Earlier this year, a High Court judge granted summary judgement in Meghan’s favour over the MoS’s publication of extracts of a letter penned by the duchess to her estranged father, Thomas Markle. Her lawyers successfully argued that her privacy and her copyright had been breached by the newspaper.
But on Wednesday the disclosure of a cache of messages between Meghan Markle, Prince Harry and their then communications secretary, Jason Knauf, revealed that a claim she had made in the original trial was untrue. Something Meghan puts down to a ‘memory lapse’.
It all came down to her aides’ alleged contact with the authors of Finding Freedom, a puff biography penned by Omid Scobie and Carolyn Durand. The High Court had heard that Markle ‘does not know if, and to what extent, the communications team were involved in providing information for the book’.
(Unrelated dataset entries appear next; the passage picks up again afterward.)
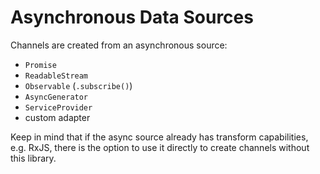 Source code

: # Asynchronous Data Sources

Channels are created from an asynchronous source:

- `Promise`
- `ReadableStream`
- `Observable` (`.subscribe()`)
- `AsyncGenerator`
- `ServiceProvider`
- custom adapter

Keep in mind that if the async source already has transform capabilities, e.g. RxJS, there is the option to use it directly to create channels without this library.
The emails suggest otherwise. Not only was she aware that Knauf was meeting the authors to discuss her life story, she also gave him notes to take with him. Prince Harry suggested at one point that he should talk to them himself, to give them a sense of the ‘media onslaught’ and ‘cyber bullying’ he feels his wife has suffered.
We await to see how or if this impacts on the judgement, which will be held at a later date. But Associated Newspapers will be hoping these revelations bolster one of its key arguments: that Markle forfeited her right to privacy due to her friends’ and aides’ briefings to the biographers and to People magazine.
That wasn’t the only awkward detail to emerge at the hearing this week. In text messages, Meghan asked Knauf to look at the letter she had drafted to her father. ‘Obviously everything I’ve drafted is with the understanding that it could be leaked’, she said. She then pointed out that she had referred to her father as ‘daddy’ in the letter, adding that ‘in the unfortunate event that it leaked, it would pull at the heart strings’.
Knauf told the court that Markle had ‘explored options for written communication that might convince [her father] to stop giving interviews, but that could also set the record straight if he gave them to the media’. Associated Newspapers argued that Markle’s anticipation that the letter could leak also undercuts her case.